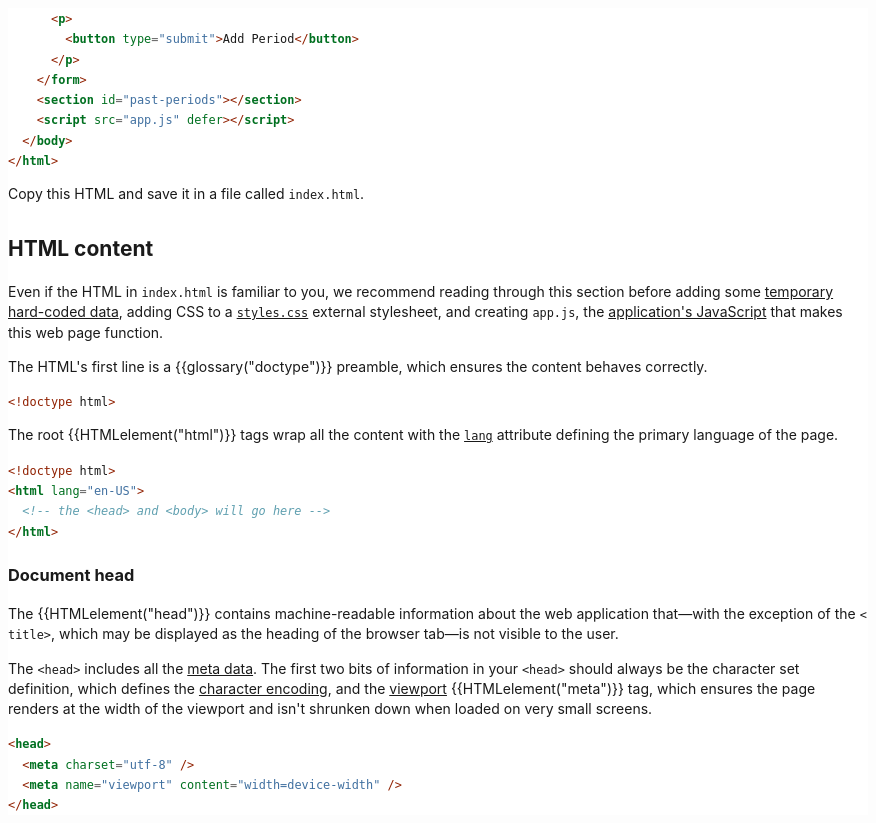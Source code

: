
 ```html
      <p>
        <button type="submit">Add Period</button>
      </p>
    </form>
    <section id="past-periods"></section>
    <script src="app.js" defer></script>
  </body>
</html>
```

Copy this HTML and save it in a file called `index.html`.

## HTML content

Even if the HTML in `index.html` is familiar to you, we recommend reading through this section before adding some [temporary hard-coded data](#temporary-hard-coded-results-text), adding CSS to a [`styles.css`](#css-content) external stylesheet, and creating `app.js`, the [application's JavaScript](/en-US/docs/Web/Progressive_web_apps/Tutorials/CycleTracker/JavaScript_functionality) that makes this web page function.

The HTML's first line is a {{glossary("doctype")}} preamble, which ensures the content behaves correctly.

```html
<!doctype html>
```

The root {{HTMLelement("html")}} tags wrap all the content with the [`lang`](/en-US/docs/Web/HTML/Global_attributes/lang) attribute defining the primary language of the page.

```html
<!doctype html>
<html lang="en-US">
  <!-- the <head> and <body> will go here -->
</html>
```

### Document head

The {{HTMLelement("head")}} contains machine-readable information about the web application that—with the exception of the `<title>`, which may be displayed as the heading of the browser tab—is not visible to the user.

The `<head>` includes all the [meta data](/en-US/docs/Learn/HTML/Introduction_to_HTML/The_head_metadata_in_HTML). The first two bits of information in your `<head>` should always be the character set definition, which defines the [character encoding](/en-US/docs/Glossary/Character_encoding), and the [viewport](/en-US/docs/Web/HTML/Viewport_meta_tag) {{HTMLelement("meta")}} tag, which ensures the page renders at the width of the viewport and isn't shrunken down when loaded on very small screens.

```html
<head>
  <meta charset="utf-8" />
  <meta name="viewport" content="width=device-width" />
</head>
```
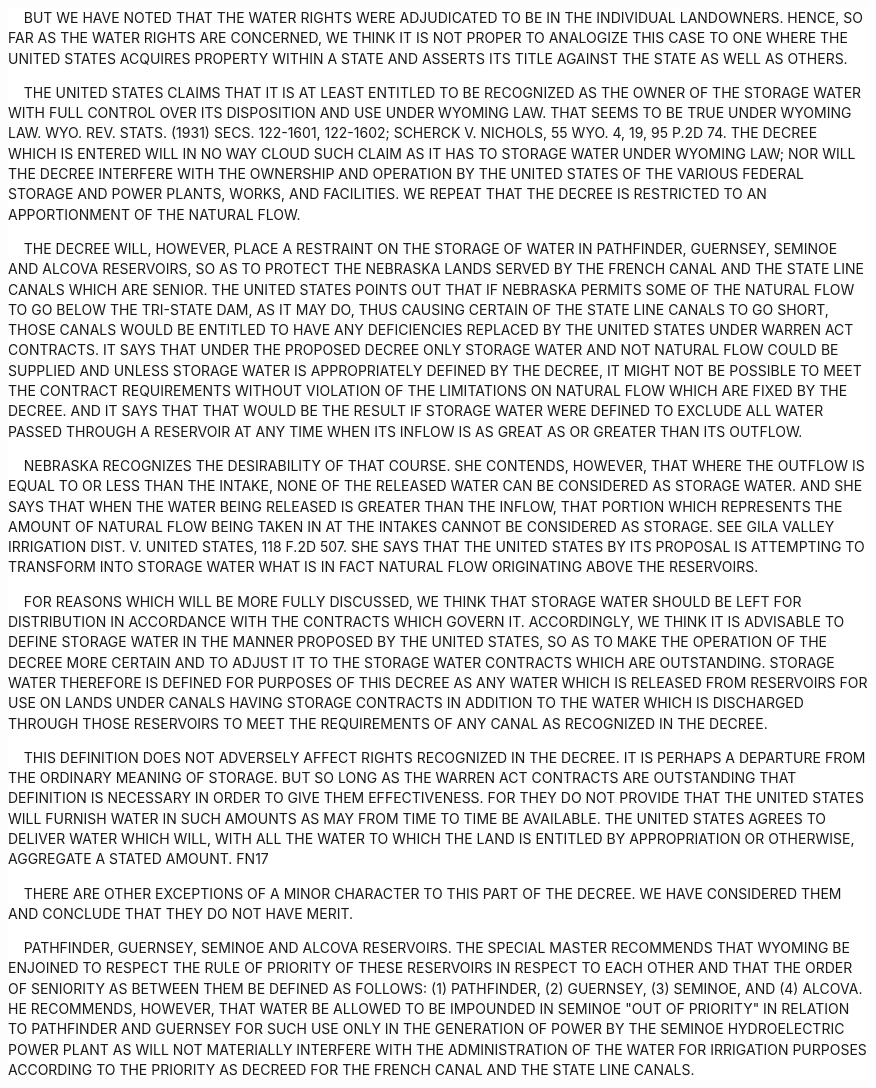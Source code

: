    BUT WE HAVE NOTED THAT THE WATER RIGHTS WERE ADJUDICATED TO BE IN THE INDIVIDUAL LANDOWNERS.  HENCE, SO FAR AS THE WATER RIGHTS ARE CONCERNED, WE THINK IT IS NOT PROPER TO ANALOGIZE THIS CASE TO ONE WHERE THE UNITED STATES ACQUIRES PROPERTY WITHIN A STATE AND ASSERTS ITS TITLE AGAINST THE STATE AS WELL AS OTHERS.

    THE UNITED STATES CLAIMS THAT IT IS AT LEAST ENTITLED TO BE RECOGNIZED AS THE OWNER OF THE STORAGE WATER WITH FULL CONTROL OVER ITS DISPOSITION AND USE UNDER WYOMING LAW.  THAT SEEMS TO BE TRUE UNDER WYOMING LAW.  WYO. REV. STATS. (1931) SECS. 122-1601, 122-1602; SCHERCK V. NICHOLS, 55 WYO. 4, 19, 95 P.2D 74.  THE DECREE WHICH IS ENTERED WILL IN NO WAY CLOUD SUCH CLAIM AS IT HAS TO STORAGE WATER UNDER WYOMING LAW; NOR WILL THE DECREE INTERFERE WITH THE OWNERSHIP AND OPERATION BY THE UNITED STATES OF THE VARIOUS FEDERAL STORAGE AND POWER PLANTS, WORKS, AND FACILITIES.  WE REPEAT THAT THE DECREE IS RESTRICTED TO AN APPORTIONMENT OF THE NATURAL FLOW.

    THE DECREE WILL, HOWEVER, PLACE A RESTRAINT ON THE STORAGE OF WATER IN PATHFINDER, GUERNSEY, SEMINOE AND ALCOVA RESERVOIRS, SO AS TO PROTECT THE NEBRASKA LANDS SERVED BY THE FRENCH CANAL AND THE STATE LINE CANALS WHICH ARE SENIOR.  THE UNITED STATES POINTS OUT THAT IF NEBRASKA PERMITS SOME OF THE NATURAL FLOW TO GO BELOW THE TRI-STATE DAM, AS IT MAY DO, THUS CAUSING CERTAIN OF THE STATE LINE CANALS TO GO SHORT, THOSE CANALS WOULD BE ENTITLED TO HAVE ANY DEFICIENCIES REPLACED BY THE UNITED STATES UNDER WARREN ACT CONTRACTS.  IT SAYS THAT UNDER THE PROPOSED DECREE ONLY STORAGE WATER AND NOT NATURAL FLOW COULD BE SUPPLIED AND UNLESS STORAGE WATER IS APPROPRIATELY DEFINED BY THE DECREE, IT MIGHT NOT BE POSSIBLE TO MEET THE CONTRACT REQUIREMENTS WITHOUT VIOLATION OF THE LIMITATIONS ON NATURAL FLOW WHICH ARE FIXED BY THE DECREE.  AND IT SAYS THAT THAT WOULD BE THE RESULT IF STORAGE WATER WERE DEFINED TO EXCLUDE ALL WATER PASSED THROUGH A RESERVOIR AT ANY TIME WHEN ITS INFLOW IS AS GREAT AS OR GREATER THAN ITS OUTFLOW.

    NEBRASKA RECOGNIZES THE DESIRABILITY OF THAT COURSE.  SHE CONTENDS, HOWEVER, THAT WHERE THE OUTFLOW IS EQUAL TO OR LESS THAN THE INTAKE, NONE OF THE RELEASED WATER CAN BE CONSIDERED AS STORAGE WATER.  AND SHE SAYS THAT WHEN THE WATER BEING RELEASED IS GREATER THAN THE INFLOW, THAT PORTION WHICH REPRESENTS THE AMOUNT OF NATURAL FLOW BEING TAKEN IN AT THE INTAKES CANNOT BE CONSIDERED AS STORAGE.  SEE GILA VALLEY IRRIGATION DIST. V. UNITED STATES, 118 F.2D 507.  SHE SAYS THAT THE UNITED STATES BY ITS PROPOSAL IS ATTEMPTING TO TRANSFORM INTO STORAGE WATER WHAT IS IN FACT NATURAL FLOW ORIGINATING ABOVE THE RESERVOIRS.

    FOR REASONS WHICH WILL BE MORE FULLY DISCUSSED, WE THINK THAT STORAGE WATER SHOULD BE LEFT FOR DISTRIBUTION IN ACCORDANCE WITH THE CONTRACTS WHICH GOVERN IT.  ACCORDINGLY, WE THINK IT IS ADVISABLE TO DEFINE STORAGE WATER IN THE MANNER PROPOSED BY THE UNITED STATES, SO AS TO MAKE THE OPERATION OF THE DECREE MORE CERTAIN AND TO ADJUST IT TO THE STORAGE WATER CONTRACTS WHICH ARE OUTSTANDING.  STORAGE WATER THEREFORE IS DEFINED FOR PURPOSES OF THIS DECREE AS ANY WATER WHICH IS RELEASED FROM RESERVOIRS FOR USE ON LANDS UNDER CANALS HAVING STORAGE CONTRACTS IN ADDITION TO THE WATER WHICH IS DISCHARGED THROUGH THOSE RESERVOIRS TO MEET THE REQUIREMENTS OF ANY CANAL AS RECOGNIZED IN THE DECREE.

    THIS DEFINITION DOES NOT ADVERSELY AFFECT RIGHTS RECOGNIZED IN THE DECREE.  IT IS PERHAPS A DEPARTURE FROM THE ORDINARY MEANING OF STORAGE.  BUT SO LONG AS THE WARREN ACT CONTRACTS ARE OUTSTANDING THAT DEFINITION IS NECESSARY IN ORDER TO GIVE THEM EFFECTIVENESS.  FOR THEY DO NOT PROVIDE THAT THE UNITED STATES WILL FURNISH WATER IN SUCH AMOUNTS AS MAY FROM TIME TO TIME BE AVAILABLE.  THE UNITED STATES AGREES TO DELIVER WATER WHICH WILL, WITH ALL THE WATER TO WHICH THE LAND IS ENTITLED BY APPROPRIATION OR OTHERWISE, AGGREGATE A STATED AMOUNT.  FN17

    THERE ARE OTHER EXCEPTIONS OF A MINOR CHARACTER TO THIS PART OF THE DECREE.  WE HAVE CONSIDERED THEM AND CONCLUDE THAT THEY DO NOT HAVE MERIT.

    PATHFINDER, GUERNSEY, SEMINOE AND ALCOVA RESERVOIRS.  THE SPECIAL MASTER RECOMMENDS THAT WYOMING BE ENJOINED TO RESPECT THE RULE OF PRIORITY OF THESE RESERVOIRS IN RESPECT TO EACH OTHER AND THAT THE ORDER OF SENIORITY AS BETWEEN THEM BE DEFINED AS FOLLOWS:  (1) PATHFINDER, (2) GUERNSEY, (3) SEMINOE, AND (4) ALCOVA.  HE RECOMMENDS, HOWEVER, THAT WATER BE ALLOWED TO BE IMPOUNDED IN SEMINOE "OUT OF PRIORITY" IN RELATION TO PATHFINDER AND GUERNSEY FOR SUCH USE ONLY IN THE GENERATION OF POWER BY THE SEMINOE HYDROELECTRIC POWER PLANT AS WILL NOT MATERIALLY INTERFERE WITH THE ADMINISTRATION OF THE WATER FOR IRRIGATION PURPOSES ACCORDING TO THE PRIORITY AS DECREED FOR THE FRENCH CANAL AND THE STATE LINE CANALS.
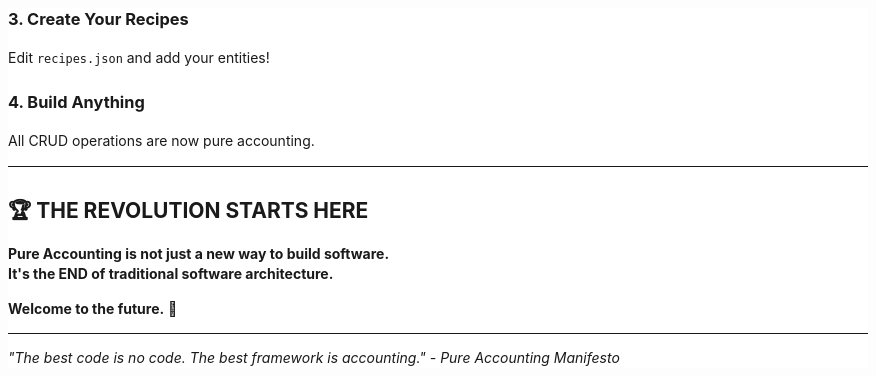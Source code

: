 ### **3. Create Your Recipes**
Edit `recipes.json` and add your entities!

### **4. Build Anything**
All CRUD operations are now pure accounting.

---

## 🏆 **THE REVOLUTION STARTS HERE**

**Pure Accounting is not just a new way to build software.**  
**It's the END of traditional software architecture.**

**Welcome to the future.** 🦖

---

*"The best code is no code. The best framework is accounting." - Pure Accounting Manifesto*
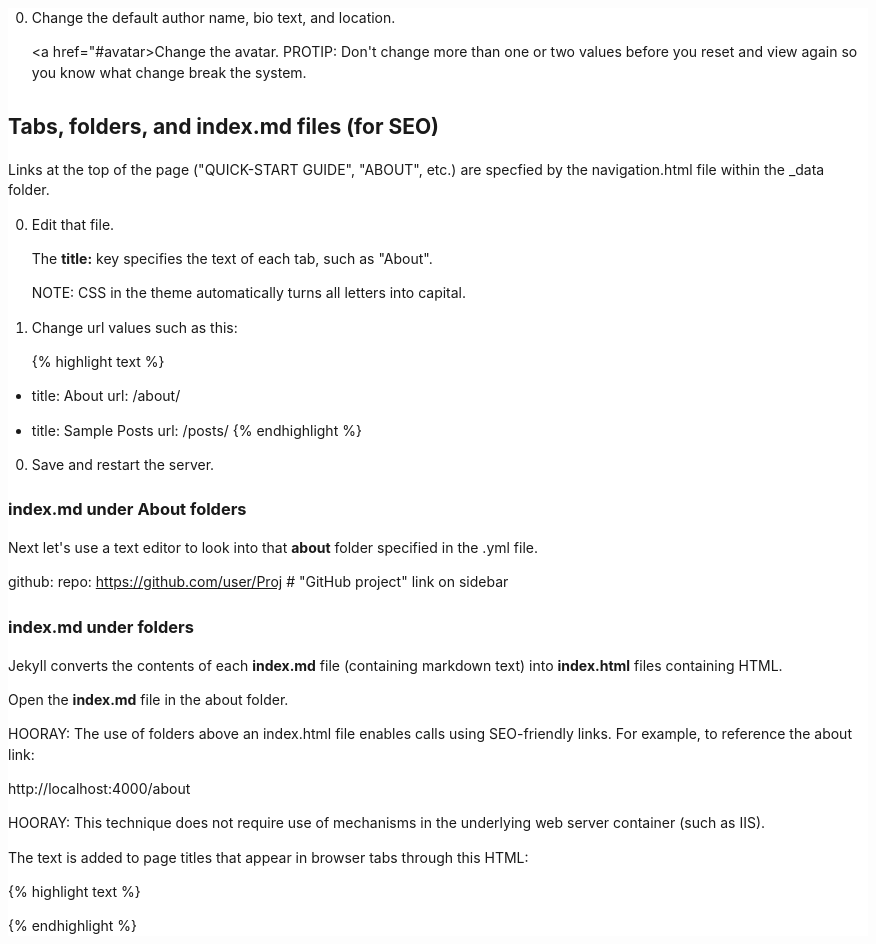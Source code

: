0. Change the default author name, bio text, and location.

   <a href="#avatar>Change the avatar</a>.
PROTIP: Don't change more than one or two values before you reset and view again
so you know what change break the system.


## Tabs, folders, and index.md files (for SEO)

Links at the top of the page ("QUICK-START GUIDE", "ABOUT", etc.)
are specfied by the navigation.html file within the _data folder.

0. Edit that file.

   The **title:** key specifies the text of each tab, such as "About".

   NOTE: CSS in the theme automatically turns all letters into capital.

0. Change url values such as this:

   {% highlight text %}
- title: About
url: /about/

- title: Sample Posts
url: /posts/
   {% endhighlight %}


0. Save and restart the server.

### index.md under About folders

Next let's use a text editor to look into that **about** folder specified in the .yml file.

github:
repo:  https://github.com/user/Proj # "GitHub project" link on sidebar



### index.md under folders

Jekyll converts the contents of each **index.md** file (containing markdown text)
into **index.html** files containing HTML.

Open the **index.md** file in the about folder.

HOORAY: The use of folders above an index.html file enables
calls using SEO-friendly links. For example, to reference the
about link:

   http://localhost:4000/about

HOORAY: This technique does not require use of mechanisms in the underlying web server container
(such as IIS).

The text is added to page titles that appear in browser tabs through this HTML:

{% highlight text %}
<title>All Posts &#8211; WilsonMar.GitHub.io</title>
{% endhighlight %}
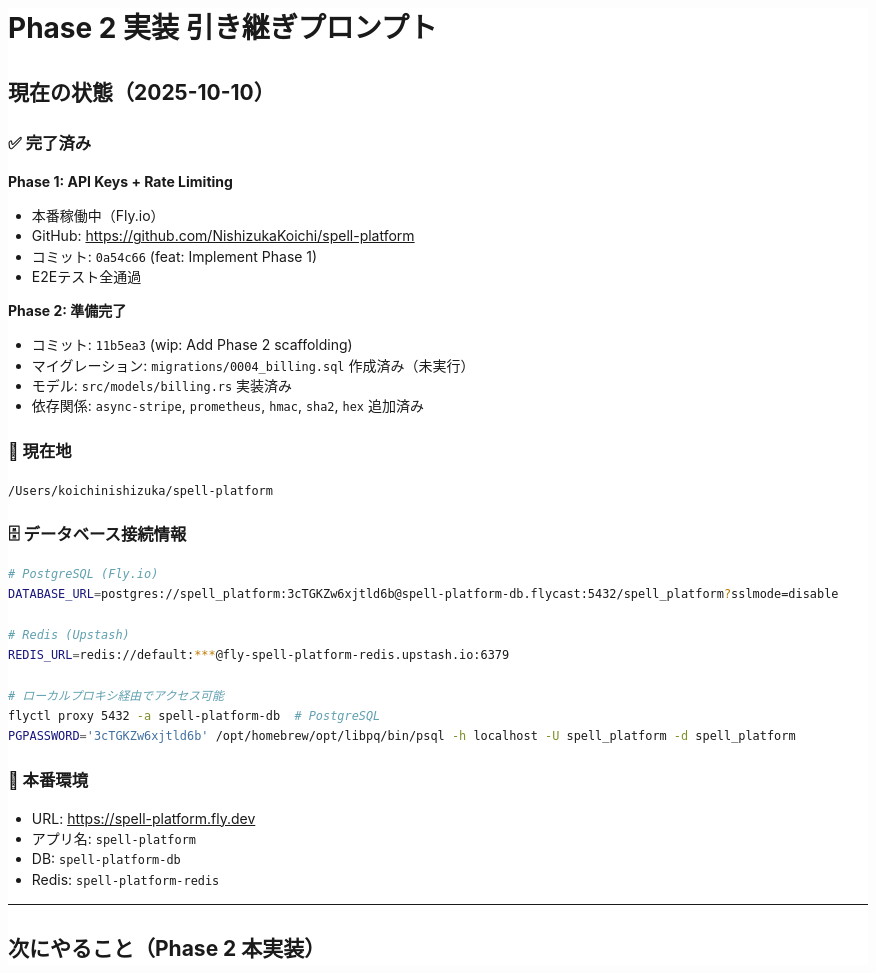 # Phase 2 実装 引き継ぎプロンプト

## 現在の状態（2025-10-10）

### ✅ 完了済み

**Phase 1: API Keys + Rate Limiting**
- 本番稼働中（Fly.io）
- GitHub: https://github.com/NishizukaKoichi/spell-platform
- コミット: `0a54c66` (feat: Implement Phase 1)
- E2Eテスト全通過

**Phase 2: 準備完了**
- コミット: `11b5ea3` (wip: Add Phase 2 scaffolding)
- マイグレーション: `migrations/0004_billing.sql` 作成済み（未実行）
- モデル: `src/models/billing.rs` 実装済み
- 依存関係: `async-stripe`, `prometheus`, `hmac`, `sha2`, `hex` 追加済み

### 📍 現在地

```
/Users/koichinishizuka/spell-platform
```

### 🗄️ データベース接続情報

```bash
# PostgreSQL (Fly.io)
DATABASE_URL=postgres://spell_platform:3cTGKZw6xjtld6b@spell-platform-db.flycast:5432/spell_platform?sslmode=disable

# Redis (Upstash)
REDIS_URL=redis://default:***@fly-spell-platform-redis.upstash.io:6379

# ローカルプロキシ経由でアクセス可能
flyctl proxy 5432 -a spell-platform-db  # PostgreSQL
PGPASSWORD='3cTGKZw6xjtld6b' /opt/homebrew/opt/libpq/bin/psql -h localhost -U spell_platform -d spell_platform
```

### 🎯 本番環境

- URL: https://spell-platform.fly.dev
- アプリ名: `spell-platform`
- DB: `spell-platform-db`
- Redis: `spell-platform-redis`

---

## 次にやること（Phase 2 本実装）

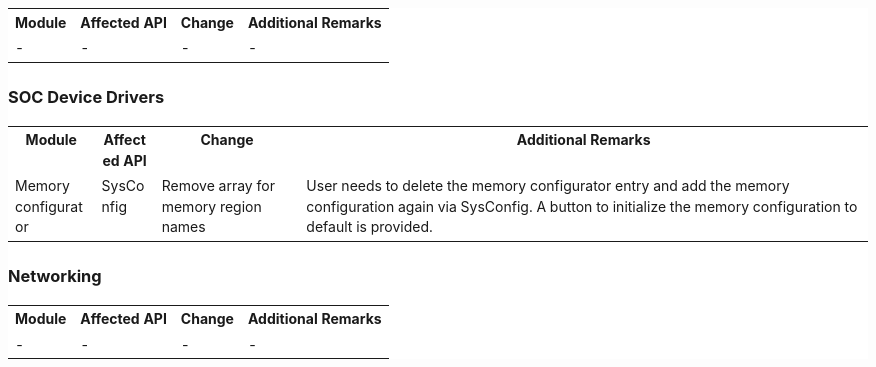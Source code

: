 <table>
<tr>
    <th> Module
    <th> Affected API
    <th> Change
    <th> Additional Remarks
</tr>
<tr>
    <td> -
    <td> -
    <td> -
    <td> -
</tr>
</table>

### SOC Device Drivers

<table>
<tr>
    <th> Module
    <th> Affected API
    <th> Change
    <th> Additional Remarks
</tr>
<tr>
    <td> Memory configurator
    <td> SysConfig
    <td> Remove array for memory region names
    <td> User needs to delete the memory configurator entry and add the memory configuration again via SysConfig. A button to initialize the memory configuration to default is provided.
</tr>
</table>

### Networking

<table>
<tr>
    <th> Module
    <th> Affected API
    <th> Change
    <th> Additional Remarks
</tr>
<tr>
    <td> -
    <td> -
    <td> -
    <td> -
</tr>
</table>
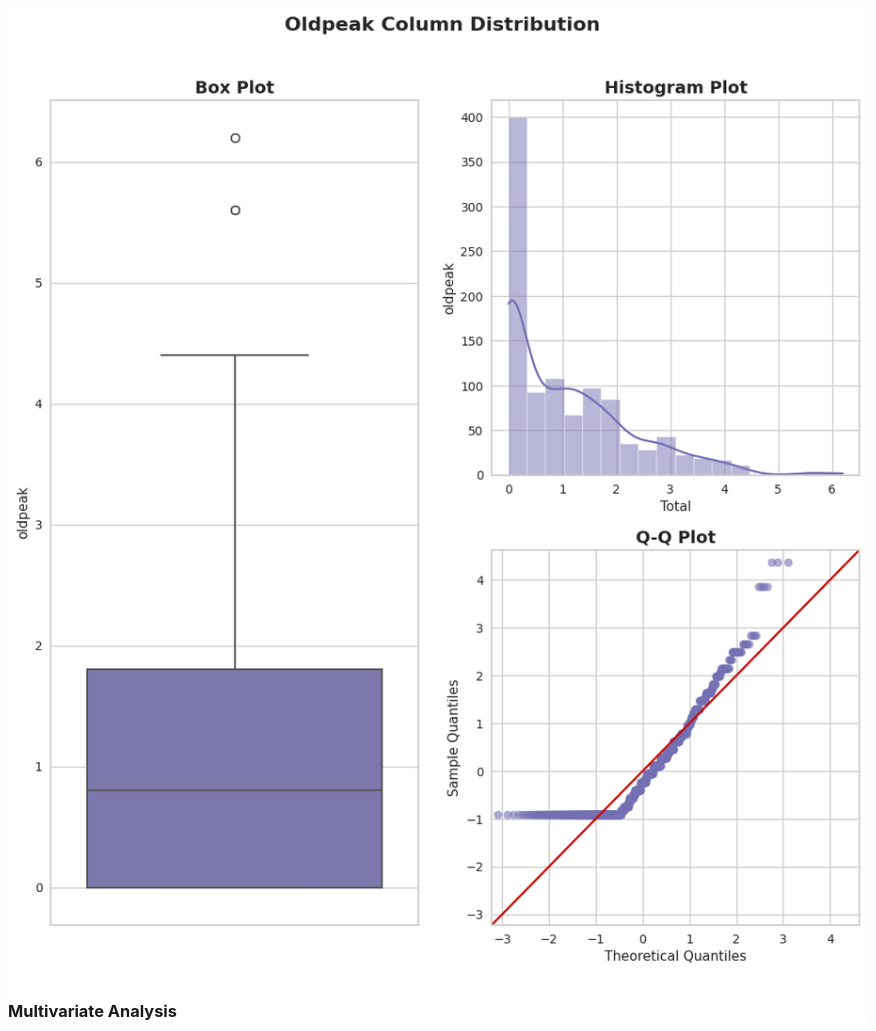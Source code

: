 ![](https://raw.githubusercontent.com/farhanrn/heart-disease-detection/refs/heads/main/src/Univariate_Oldpeak.png)

### Multivariate Analysis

What to do: Please repeat, exactly as written, the lines in the records above, starting with the one that has "calls using SEO-friendly" and going on through the one that has "## 現在の状態（2025-10-10）". Pictures are to be left out.

Reply to the task:
calls using SEO-friendly links. For example, to reference the
about link:

   http://localhost:4000/about

HOORAY: This technique does not require use of mechanisms in the underlying web server container
(such as IIS).

The text is added to page titles that appear in browser tabs through this HTML:

{% highlight text %}
<title>All Posts &#8211; WilsonMar.GitHub.io</title>
{% endhighlight %}
 # Phase 2 実装 引き継ぎプロンプト

## 現在の状態（2025-10-10）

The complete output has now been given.